▶ _Your goal_: Total the lines of the entries below that hold the string "ANOVA", then write only that total.

========

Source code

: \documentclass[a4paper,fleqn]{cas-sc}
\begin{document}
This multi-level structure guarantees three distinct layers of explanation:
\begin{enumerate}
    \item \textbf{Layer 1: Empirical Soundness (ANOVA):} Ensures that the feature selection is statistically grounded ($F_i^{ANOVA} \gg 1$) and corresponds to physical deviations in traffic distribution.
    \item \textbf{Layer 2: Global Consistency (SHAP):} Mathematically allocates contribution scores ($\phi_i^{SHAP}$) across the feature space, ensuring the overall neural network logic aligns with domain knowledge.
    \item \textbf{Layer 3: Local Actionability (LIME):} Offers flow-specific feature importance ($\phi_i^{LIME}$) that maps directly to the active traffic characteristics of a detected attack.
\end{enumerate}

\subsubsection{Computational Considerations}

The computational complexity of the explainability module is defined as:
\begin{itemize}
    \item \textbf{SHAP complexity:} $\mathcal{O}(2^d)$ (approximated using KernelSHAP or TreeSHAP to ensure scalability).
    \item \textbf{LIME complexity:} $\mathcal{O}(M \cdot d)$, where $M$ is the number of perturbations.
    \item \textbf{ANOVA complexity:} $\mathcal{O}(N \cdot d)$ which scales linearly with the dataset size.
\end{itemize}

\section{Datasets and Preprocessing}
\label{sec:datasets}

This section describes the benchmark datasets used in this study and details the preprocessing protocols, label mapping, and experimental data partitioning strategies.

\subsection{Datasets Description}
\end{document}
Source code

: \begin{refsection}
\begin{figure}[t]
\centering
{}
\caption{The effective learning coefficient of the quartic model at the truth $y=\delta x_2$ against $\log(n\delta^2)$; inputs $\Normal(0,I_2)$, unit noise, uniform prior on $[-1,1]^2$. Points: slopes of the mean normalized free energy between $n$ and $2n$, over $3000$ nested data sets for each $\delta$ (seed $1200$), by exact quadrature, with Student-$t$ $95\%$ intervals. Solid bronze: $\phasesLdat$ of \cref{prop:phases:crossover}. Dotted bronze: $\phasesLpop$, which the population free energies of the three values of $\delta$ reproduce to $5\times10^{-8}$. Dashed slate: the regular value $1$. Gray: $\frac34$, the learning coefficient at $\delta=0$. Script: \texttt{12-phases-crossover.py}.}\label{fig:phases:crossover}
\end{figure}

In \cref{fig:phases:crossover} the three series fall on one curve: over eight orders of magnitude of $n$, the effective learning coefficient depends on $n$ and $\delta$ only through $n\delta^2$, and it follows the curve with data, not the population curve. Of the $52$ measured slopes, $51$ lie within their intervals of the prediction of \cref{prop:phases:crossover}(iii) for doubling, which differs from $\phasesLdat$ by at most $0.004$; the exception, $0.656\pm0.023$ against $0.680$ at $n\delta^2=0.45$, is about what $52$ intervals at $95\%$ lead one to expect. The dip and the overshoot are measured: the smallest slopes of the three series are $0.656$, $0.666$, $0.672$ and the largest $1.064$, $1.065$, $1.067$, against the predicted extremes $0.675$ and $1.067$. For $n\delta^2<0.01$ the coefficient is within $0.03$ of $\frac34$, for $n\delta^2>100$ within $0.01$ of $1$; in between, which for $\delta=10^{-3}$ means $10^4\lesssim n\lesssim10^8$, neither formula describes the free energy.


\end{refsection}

========

▶ _Answer for this exercise_: 2